I was driving, trying to figure out how to see you. I'm not really sure if we were here or there, but I knew the layout. It reminded me of south St Paul near where my Grandma used to live. I was driving, trying to figure out how to see you, when you appeared, it was 7 AM and for some reason you were out running in the dull morning light.
Headed for the coffee shop, near as I could tell. That made sense, and I drove by trying to figure out how to meet you there.
When I did, I remember being confused in the coffee shop, as to why they were making me buy a pound of coffee and further more why its cost was so exorbitant. My total bill was $45 dollars or so, and you had already paid, so I was getting nervous that you would leave before I had the opportunity to really talk.
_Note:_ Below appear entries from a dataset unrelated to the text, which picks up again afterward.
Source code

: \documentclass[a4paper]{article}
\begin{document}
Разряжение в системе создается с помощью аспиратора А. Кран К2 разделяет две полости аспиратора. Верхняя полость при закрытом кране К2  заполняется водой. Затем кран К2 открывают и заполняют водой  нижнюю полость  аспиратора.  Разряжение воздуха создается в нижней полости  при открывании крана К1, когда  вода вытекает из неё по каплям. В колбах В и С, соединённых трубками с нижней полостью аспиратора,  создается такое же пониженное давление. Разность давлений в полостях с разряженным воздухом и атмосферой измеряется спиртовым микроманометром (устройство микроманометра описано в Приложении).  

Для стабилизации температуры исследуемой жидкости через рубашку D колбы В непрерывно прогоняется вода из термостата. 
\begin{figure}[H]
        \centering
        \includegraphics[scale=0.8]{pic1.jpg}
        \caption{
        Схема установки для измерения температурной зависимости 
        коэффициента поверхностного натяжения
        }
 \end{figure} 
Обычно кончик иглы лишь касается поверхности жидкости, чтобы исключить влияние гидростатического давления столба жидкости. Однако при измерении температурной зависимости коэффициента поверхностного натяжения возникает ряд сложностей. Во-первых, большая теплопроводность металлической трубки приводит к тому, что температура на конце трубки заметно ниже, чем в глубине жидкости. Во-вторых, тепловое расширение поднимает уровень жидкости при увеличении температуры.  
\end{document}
When I left the shop, my heart ached, I had lost you. I circled around and the area, it was still dark and gloomy out. When I was ready to give up, I turned back to head to my car and you were there under a great big pine tree, the branches of which covered you from the outside world, or at least from those who weren't seeking.
Lying down, outstretched drinking coffee, there was something immediately noticeable, you hadn't slept, maybe we had already discussed this, but it wasn't the kind of "I didn't get any sleep last night" but rather the "I have been intentionally not sleeping for days" and it bothered me, but I was desperate.
I asked, and you said you had been up all night in the workshop.
Yes, making art, excited, impassioned, you and your husband to be had spent all night self righteous and creative. It was hard to talk to you in this circumstance, because my mind had judged the situation and found it...neglectful.
Its rare that you aren't super sensitive when you haven't slept, and this was no different. A slip of the tongue and I would be pounced on, or rather left.
Neglectful like your skinny frame,your exhausted body, your mind that can't keep a thought still. Conversations are hard without the ability to maintain focus, so we jump from topic to topic.
Your art? what is it?
And she suddenly remembers a memory that had never existed (and probably doesn't) making pottery as a child with her father. But in this story your father has passed, so I ask, "do you miss him?" an unfathomable question in times past, and even in this line, you brush it off, but for a moment, I saw something like caring in your vision of him. I could tell you would leave me soon, I wasn't sure how to stop it. I was trying my best to avoid all the hard topics, but your instability was written in your wandering eyes. And as if to run, before you could, my eyes decided to open.